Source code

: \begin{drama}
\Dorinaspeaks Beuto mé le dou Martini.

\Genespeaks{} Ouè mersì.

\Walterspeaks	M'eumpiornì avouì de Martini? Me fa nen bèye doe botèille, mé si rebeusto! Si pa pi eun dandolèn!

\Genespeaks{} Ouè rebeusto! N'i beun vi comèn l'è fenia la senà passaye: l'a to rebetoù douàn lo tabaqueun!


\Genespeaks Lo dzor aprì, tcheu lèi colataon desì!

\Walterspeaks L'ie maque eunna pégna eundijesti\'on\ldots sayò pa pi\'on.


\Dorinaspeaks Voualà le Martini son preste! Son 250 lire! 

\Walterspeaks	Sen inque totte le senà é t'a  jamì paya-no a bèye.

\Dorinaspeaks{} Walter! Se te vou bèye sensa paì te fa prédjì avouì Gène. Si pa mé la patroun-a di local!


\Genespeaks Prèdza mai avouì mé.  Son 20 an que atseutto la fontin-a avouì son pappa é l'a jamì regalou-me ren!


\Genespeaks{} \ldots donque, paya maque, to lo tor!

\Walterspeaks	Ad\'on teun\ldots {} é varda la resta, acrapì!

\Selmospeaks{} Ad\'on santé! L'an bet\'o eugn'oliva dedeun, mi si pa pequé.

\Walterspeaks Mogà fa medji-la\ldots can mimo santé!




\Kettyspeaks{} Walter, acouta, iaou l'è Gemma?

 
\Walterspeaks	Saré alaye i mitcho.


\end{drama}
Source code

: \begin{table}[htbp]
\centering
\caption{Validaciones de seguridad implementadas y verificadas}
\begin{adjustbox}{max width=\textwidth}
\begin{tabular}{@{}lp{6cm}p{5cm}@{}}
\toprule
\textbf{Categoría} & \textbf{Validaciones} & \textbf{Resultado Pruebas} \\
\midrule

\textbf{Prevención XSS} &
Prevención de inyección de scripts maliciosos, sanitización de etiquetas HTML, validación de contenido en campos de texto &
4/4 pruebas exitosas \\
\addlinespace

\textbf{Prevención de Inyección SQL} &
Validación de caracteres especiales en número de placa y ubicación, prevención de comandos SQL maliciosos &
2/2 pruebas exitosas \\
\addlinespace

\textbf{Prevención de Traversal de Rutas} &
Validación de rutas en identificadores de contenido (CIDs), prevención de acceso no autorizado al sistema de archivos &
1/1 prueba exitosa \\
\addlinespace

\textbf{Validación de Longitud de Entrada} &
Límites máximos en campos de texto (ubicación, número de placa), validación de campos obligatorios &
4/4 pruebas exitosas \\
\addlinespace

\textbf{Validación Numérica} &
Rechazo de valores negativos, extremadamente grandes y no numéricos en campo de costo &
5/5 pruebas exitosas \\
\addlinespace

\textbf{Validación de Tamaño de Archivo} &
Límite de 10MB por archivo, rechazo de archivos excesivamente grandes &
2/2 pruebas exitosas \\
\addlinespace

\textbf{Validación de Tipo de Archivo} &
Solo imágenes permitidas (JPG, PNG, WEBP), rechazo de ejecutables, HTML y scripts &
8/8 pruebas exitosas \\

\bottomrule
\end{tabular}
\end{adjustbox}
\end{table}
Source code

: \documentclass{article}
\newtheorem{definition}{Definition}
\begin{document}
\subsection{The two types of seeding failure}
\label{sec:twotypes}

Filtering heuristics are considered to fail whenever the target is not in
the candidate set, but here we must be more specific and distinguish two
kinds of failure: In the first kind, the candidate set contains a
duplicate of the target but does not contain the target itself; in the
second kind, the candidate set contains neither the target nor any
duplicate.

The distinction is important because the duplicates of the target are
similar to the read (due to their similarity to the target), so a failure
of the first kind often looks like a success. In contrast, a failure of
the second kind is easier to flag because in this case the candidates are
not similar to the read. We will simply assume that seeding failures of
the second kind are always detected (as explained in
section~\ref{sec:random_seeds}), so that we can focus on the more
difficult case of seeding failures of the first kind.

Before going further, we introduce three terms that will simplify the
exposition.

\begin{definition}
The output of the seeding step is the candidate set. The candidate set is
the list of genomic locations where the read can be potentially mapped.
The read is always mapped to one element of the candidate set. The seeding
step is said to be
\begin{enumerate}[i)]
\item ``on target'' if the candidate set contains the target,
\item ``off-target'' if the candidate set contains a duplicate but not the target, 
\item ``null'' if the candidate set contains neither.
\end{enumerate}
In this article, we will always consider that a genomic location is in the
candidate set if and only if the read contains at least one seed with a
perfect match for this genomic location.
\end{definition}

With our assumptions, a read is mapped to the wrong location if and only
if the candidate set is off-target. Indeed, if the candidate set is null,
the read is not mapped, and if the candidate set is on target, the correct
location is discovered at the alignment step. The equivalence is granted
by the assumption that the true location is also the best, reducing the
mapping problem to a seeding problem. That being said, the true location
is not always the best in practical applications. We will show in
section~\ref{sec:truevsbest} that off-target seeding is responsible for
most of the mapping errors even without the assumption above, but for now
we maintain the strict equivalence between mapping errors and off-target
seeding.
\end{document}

-- -- --

Work required> Lines that contain "rebeusto" are the result; find them in the entries above and copy each one.

Written response>
\Walterspeaks	M'eumpiornì avouì de Martini? Me fa nen bèye doe botèille, mé si rebeusto! Si pa pi eun dandolèn!
\Genespeaks{} Ouè rebeusto! N'i beun vi comèn l'è fenia la senà passaye: l'a to rebetoù douàn lo tabaqueun!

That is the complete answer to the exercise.